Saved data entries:
----------

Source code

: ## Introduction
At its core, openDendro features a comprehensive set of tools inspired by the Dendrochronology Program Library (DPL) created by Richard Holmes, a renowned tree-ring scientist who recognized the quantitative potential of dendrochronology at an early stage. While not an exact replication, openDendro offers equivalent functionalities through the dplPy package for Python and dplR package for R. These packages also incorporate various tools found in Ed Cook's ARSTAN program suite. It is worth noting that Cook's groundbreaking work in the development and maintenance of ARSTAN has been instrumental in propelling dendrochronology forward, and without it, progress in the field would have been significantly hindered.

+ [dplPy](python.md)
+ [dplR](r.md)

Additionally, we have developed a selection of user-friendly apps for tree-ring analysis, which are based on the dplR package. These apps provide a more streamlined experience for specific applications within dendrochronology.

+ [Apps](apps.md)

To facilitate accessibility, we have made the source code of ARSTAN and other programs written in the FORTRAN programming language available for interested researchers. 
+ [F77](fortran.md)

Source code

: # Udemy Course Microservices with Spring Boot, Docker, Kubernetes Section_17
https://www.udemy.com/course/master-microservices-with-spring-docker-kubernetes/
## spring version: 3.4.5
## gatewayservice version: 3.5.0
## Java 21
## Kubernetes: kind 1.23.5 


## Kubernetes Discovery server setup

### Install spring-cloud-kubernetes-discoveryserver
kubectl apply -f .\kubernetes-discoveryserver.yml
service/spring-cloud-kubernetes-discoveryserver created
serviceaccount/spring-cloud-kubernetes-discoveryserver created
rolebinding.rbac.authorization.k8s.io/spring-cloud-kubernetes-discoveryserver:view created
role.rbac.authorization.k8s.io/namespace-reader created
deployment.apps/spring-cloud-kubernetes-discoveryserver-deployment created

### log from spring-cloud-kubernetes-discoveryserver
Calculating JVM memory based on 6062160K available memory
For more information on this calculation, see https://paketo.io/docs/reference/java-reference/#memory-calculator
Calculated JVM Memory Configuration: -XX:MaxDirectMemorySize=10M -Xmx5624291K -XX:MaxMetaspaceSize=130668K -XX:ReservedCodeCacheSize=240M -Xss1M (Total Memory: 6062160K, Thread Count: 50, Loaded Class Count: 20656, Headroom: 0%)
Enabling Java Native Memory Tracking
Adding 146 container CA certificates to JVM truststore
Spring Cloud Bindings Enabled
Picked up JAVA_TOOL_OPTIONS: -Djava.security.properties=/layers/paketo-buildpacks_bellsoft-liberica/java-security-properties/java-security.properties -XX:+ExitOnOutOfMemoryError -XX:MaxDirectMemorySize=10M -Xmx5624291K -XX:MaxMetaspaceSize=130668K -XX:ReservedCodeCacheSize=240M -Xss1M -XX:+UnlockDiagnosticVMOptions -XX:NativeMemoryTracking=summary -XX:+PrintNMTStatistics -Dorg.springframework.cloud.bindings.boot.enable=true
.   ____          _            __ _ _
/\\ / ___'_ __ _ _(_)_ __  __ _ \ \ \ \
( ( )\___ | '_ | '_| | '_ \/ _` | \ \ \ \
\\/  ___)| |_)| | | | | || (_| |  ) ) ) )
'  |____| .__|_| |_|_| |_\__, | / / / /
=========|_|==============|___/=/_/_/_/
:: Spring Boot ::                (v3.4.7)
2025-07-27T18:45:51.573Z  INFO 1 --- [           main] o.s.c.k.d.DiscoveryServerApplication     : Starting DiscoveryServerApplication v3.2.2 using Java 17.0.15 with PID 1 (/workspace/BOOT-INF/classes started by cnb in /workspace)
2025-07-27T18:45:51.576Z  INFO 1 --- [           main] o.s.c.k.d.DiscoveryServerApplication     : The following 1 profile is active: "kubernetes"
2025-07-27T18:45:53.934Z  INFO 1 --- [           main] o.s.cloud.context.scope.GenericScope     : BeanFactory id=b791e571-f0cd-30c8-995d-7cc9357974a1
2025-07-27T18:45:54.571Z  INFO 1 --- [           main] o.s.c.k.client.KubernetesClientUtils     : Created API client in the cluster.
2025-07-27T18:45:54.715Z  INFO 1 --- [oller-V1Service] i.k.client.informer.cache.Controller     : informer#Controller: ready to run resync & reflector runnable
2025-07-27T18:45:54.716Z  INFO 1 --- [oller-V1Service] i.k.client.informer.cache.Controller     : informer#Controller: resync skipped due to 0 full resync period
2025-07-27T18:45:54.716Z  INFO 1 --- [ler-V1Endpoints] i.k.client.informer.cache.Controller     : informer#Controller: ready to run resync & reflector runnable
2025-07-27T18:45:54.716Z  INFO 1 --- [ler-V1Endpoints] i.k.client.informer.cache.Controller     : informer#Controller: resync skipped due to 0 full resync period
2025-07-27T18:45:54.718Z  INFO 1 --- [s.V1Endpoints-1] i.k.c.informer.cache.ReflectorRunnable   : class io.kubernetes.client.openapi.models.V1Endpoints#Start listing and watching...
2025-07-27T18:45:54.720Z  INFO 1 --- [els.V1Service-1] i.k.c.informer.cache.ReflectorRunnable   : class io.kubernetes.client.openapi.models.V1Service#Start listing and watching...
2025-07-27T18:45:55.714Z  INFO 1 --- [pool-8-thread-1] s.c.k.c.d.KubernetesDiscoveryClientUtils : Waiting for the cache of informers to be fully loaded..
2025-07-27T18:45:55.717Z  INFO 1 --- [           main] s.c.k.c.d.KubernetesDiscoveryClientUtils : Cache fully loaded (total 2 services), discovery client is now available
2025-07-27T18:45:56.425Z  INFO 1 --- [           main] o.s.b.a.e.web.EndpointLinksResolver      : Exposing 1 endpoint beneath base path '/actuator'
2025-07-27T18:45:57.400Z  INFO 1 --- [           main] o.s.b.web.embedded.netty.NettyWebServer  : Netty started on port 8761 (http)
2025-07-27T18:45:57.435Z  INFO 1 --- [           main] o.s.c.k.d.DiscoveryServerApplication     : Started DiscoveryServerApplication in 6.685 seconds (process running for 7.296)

----------

--- Task directions ---
Both the line containing "be fully loaded.." and the line containing "is now available" belong in the answer. Print them and every line above that falls between them exactly, and no others.

--- Your solution ---
2025-07-27T18:45:55.714Z  INFO 1 --- [pool-8-thread-1] s.c.k.c.d.KubernetesDiscoveryClientUtils : Waiting for the cache of informers to be fully loaded..
2025-07-27T18:45:55.717Z  INFO 1 --- [           main] s.c.k.c.d.KubernetesDiscoveryClientUtils : Cache fully loaded (total 2 services), discovery client is now available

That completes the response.